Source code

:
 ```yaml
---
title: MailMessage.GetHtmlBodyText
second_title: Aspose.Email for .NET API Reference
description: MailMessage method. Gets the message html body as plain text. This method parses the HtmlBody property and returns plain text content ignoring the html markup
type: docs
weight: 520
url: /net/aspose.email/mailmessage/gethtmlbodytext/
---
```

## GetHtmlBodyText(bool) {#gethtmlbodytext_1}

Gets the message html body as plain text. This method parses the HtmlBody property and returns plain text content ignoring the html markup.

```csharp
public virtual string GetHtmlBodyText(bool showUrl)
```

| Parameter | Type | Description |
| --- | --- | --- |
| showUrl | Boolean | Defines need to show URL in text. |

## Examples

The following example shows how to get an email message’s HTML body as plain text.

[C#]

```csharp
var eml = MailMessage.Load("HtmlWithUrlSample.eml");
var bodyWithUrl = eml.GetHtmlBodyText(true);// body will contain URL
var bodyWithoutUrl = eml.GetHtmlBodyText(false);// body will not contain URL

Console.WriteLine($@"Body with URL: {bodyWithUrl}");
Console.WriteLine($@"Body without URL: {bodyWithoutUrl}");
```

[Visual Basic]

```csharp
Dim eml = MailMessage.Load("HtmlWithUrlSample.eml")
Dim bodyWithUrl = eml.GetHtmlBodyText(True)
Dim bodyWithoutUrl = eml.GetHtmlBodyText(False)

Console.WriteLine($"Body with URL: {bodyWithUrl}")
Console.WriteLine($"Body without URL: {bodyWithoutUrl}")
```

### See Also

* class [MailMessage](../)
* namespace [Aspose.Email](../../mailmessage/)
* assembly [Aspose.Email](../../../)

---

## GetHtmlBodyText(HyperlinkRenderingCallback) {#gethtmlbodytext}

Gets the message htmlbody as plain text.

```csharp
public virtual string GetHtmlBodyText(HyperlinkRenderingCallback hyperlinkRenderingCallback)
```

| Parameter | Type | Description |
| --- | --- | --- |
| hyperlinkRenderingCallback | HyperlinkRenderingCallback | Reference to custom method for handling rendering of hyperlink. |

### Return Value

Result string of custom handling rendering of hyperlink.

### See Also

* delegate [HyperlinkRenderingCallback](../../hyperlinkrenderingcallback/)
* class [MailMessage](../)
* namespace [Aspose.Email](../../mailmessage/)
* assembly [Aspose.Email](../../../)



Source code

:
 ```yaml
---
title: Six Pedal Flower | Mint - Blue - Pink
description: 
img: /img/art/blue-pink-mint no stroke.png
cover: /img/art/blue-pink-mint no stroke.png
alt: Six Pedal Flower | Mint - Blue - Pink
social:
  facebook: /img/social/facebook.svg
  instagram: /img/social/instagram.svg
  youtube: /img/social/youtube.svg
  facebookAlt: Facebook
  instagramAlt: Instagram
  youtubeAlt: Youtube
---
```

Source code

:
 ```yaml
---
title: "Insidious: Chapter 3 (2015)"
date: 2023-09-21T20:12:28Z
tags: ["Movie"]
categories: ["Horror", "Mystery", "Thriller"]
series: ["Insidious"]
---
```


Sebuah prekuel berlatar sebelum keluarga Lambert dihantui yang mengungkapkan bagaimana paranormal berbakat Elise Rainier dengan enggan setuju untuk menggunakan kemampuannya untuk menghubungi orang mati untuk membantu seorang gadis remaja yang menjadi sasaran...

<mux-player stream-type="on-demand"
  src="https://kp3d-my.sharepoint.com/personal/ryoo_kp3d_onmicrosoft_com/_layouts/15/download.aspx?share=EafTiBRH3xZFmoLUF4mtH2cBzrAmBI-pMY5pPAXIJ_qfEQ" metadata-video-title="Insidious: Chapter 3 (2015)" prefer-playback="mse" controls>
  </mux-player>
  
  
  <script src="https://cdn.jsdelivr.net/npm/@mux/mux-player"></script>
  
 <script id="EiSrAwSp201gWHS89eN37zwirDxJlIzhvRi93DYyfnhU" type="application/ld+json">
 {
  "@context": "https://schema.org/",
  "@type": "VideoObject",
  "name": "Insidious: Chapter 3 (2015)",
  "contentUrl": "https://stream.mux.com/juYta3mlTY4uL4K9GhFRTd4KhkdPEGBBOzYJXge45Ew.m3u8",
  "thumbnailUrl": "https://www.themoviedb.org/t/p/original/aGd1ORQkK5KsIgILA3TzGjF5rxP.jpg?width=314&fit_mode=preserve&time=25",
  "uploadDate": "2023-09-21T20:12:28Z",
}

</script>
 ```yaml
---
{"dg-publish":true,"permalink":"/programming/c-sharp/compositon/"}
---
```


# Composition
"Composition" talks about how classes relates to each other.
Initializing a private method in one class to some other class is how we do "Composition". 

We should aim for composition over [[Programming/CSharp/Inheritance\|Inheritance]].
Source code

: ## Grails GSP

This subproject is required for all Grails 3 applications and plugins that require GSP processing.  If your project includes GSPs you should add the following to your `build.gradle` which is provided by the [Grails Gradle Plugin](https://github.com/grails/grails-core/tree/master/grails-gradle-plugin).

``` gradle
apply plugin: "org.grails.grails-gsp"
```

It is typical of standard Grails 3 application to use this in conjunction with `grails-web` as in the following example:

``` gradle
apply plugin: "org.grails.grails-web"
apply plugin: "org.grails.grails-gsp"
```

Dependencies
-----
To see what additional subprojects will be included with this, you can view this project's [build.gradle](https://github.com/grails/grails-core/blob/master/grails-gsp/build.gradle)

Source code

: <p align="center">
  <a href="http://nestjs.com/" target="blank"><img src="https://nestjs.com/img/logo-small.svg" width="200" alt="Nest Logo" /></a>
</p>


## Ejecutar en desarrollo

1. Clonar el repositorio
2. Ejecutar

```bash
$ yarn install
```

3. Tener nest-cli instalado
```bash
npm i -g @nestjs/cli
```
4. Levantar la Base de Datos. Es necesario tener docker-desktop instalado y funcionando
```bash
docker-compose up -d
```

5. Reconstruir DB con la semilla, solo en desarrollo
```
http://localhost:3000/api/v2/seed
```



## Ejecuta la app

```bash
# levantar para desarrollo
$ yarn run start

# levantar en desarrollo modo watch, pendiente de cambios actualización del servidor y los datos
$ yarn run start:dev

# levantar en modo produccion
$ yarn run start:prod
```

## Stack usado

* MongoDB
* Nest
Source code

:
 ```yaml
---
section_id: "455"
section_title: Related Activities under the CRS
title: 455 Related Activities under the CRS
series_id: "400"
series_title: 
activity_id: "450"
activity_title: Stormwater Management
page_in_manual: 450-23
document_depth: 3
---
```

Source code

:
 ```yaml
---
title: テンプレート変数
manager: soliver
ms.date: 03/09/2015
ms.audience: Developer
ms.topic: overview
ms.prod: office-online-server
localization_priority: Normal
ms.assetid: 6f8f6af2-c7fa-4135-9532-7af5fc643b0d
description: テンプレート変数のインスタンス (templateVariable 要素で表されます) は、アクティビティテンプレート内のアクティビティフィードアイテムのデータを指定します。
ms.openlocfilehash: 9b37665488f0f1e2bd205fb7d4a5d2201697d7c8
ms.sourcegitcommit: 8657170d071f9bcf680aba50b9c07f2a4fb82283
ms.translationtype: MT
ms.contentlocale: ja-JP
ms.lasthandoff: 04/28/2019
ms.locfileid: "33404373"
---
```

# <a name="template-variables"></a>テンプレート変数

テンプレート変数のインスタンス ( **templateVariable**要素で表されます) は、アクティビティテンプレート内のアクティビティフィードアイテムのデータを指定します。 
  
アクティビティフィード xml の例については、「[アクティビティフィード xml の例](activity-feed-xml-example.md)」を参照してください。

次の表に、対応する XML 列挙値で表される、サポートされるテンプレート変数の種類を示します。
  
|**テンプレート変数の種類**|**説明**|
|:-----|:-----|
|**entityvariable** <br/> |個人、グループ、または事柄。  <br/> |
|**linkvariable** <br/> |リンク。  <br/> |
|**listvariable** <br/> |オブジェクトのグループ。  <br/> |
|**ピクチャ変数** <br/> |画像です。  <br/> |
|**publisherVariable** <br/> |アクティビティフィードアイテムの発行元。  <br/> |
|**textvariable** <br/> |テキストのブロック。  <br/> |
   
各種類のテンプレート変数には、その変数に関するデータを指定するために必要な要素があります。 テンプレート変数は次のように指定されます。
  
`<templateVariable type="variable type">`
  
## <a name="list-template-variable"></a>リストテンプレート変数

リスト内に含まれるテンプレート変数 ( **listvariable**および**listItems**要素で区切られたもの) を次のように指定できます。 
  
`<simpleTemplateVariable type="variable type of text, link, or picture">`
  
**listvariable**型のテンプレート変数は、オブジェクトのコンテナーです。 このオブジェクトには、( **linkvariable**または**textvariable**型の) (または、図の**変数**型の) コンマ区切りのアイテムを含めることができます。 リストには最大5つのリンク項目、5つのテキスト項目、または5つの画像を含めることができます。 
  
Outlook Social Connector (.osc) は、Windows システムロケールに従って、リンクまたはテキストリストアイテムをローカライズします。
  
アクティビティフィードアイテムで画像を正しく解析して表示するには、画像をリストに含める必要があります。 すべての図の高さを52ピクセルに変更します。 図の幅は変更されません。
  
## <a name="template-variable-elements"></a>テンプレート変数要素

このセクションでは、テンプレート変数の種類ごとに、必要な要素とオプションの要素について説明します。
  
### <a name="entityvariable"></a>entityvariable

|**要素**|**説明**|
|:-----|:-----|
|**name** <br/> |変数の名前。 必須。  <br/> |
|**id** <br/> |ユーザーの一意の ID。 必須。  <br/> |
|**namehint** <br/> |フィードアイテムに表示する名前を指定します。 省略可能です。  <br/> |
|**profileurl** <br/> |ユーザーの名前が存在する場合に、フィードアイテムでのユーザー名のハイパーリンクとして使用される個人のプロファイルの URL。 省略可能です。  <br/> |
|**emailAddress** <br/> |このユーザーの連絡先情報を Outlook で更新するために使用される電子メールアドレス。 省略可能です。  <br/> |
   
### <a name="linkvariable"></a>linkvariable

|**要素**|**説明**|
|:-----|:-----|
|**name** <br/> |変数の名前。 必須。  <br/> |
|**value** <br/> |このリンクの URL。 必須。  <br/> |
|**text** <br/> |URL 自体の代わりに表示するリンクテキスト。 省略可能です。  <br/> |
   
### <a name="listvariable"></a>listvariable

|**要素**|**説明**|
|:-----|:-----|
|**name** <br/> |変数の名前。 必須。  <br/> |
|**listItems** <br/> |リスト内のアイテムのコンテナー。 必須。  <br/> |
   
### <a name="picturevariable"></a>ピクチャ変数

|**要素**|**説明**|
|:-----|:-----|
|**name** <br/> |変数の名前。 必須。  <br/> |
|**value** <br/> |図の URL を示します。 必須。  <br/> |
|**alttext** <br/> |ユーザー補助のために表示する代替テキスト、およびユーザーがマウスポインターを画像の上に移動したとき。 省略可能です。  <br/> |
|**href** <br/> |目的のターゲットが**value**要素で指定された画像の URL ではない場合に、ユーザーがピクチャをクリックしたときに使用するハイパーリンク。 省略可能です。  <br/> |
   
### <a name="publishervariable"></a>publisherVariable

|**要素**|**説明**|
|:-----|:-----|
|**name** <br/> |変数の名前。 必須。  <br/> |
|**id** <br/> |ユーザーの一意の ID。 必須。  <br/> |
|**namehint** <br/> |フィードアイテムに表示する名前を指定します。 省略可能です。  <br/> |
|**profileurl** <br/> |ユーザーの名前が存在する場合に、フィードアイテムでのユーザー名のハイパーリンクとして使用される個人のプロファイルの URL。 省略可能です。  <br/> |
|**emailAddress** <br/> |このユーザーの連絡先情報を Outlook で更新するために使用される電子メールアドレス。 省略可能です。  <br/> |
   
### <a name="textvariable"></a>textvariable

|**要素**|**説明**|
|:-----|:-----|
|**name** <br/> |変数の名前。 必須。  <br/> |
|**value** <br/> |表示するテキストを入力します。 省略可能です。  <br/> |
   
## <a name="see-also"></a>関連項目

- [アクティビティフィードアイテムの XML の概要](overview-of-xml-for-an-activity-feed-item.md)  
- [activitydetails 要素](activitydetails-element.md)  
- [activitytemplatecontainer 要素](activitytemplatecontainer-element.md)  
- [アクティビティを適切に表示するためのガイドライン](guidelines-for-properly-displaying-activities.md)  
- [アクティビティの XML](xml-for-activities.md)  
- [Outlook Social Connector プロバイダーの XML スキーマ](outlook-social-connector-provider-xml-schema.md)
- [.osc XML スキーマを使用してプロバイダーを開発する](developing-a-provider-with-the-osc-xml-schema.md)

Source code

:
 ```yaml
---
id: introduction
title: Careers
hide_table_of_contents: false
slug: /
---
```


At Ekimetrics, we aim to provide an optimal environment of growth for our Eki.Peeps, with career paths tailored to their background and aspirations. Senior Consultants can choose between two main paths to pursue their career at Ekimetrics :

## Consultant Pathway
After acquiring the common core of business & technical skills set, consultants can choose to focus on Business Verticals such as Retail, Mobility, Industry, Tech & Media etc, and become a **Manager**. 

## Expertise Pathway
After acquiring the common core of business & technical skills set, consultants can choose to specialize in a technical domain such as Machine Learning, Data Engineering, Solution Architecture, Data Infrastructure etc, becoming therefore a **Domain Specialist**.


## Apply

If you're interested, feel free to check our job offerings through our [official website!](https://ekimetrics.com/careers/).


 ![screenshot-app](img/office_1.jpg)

◆ ◆ ◆

__About this task__.
Restate exactly the lines running from the line with "become a **Manager**." to the end of the entries above, both ends included.

__Answer below__.
After acquiring the common core of business & technical skills set, consultants can choose to focus on Business Verticals such as Retail, Mobility, Industry, Tech & Media etc, and become a **Manager**. 

## Expertise Pathway
After acquiring the common core of business & technical skills set, consultants can choose to specialize in a technical domain such as Machine Learning, Data Engineering, Solution Architecture, Data Infrastructure etc, becoming therefore a **Domain Specialist**.


## Apply

If you're interested, feel free to check our job offerings through our [official website!](https://ekimetrics.com/careers/).


 ![screenshot-app](img/office_1.jpg)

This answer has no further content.